# TASK REQUIREMENTS
Taking the lines below one at a time, count those with the string "Backend" and give the result alone.

# Collected data
▬▬▬▬▬▬▬▬▬▬
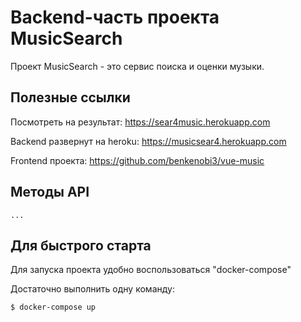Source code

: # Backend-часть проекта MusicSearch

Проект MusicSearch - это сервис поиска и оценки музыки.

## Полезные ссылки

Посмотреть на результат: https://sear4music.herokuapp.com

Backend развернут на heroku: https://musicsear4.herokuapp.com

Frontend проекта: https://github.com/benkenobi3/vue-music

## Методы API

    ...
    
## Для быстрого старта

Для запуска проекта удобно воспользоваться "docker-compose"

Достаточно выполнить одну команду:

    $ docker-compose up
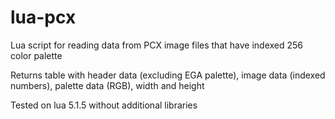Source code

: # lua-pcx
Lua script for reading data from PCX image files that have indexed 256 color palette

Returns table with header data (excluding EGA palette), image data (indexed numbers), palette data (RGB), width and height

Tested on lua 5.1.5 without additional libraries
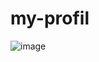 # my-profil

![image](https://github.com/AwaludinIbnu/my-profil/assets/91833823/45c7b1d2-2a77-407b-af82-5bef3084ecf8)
▬▬▬▬▬▬▬▬▬▬
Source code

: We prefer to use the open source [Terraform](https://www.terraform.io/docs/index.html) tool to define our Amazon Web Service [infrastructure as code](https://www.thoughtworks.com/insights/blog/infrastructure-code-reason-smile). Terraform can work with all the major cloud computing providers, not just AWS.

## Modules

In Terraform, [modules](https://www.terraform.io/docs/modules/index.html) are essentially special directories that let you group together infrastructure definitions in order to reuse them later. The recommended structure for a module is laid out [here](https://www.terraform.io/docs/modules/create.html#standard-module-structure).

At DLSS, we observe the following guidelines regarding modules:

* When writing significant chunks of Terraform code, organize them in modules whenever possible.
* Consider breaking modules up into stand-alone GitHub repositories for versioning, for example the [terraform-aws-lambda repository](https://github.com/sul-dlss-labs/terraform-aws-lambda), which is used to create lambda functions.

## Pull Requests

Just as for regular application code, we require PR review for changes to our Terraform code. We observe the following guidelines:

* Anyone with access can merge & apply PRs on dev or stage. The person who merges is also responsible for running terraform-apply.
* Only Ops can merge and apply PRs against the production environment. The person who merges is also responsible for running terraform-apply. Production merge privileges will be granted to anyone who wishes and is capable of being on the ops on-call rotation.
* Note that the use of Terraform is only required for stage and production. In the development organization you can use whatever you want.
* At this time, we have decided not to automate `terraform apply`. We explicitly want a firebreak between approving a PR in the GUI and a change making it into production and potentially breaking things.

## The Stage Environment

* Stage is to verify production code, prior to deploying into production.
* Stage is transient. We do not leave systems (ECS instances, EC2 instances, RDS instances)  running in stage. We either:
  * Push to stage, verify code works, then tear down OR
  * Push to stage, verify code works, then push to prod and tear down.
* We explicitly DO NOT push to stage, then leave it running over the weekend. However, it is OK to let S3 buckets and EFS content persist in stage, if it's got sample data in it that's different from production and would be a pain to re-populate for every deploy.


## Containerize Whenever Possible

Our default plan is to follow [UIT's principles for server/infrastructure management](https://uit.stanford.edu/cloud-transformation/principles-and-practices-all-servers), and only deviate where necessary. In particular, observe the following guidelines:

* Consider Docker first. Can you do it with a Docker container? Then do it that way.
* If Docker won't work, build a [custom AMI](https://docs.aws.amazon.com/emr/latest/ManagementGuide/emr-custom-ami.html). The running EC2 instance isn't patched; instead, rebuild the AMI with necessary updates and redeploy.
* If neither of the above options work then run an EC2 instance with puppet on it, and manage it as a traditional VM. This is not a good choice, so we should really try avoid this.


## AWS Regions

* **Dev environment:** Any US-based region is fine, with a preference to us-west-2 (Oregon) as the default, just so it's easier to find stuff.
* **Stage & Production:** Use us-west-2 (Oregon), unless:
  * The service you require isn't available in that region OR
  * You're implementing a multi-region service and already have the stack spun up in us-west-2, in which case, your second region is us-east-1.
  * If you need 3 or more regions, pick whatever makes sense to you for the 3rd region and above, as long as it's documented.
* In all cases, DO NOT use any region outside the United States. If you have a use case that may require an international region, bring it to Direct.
▬▬▬▬▬▬▬▬▬▬
# RESULT FOR THIS TASK
2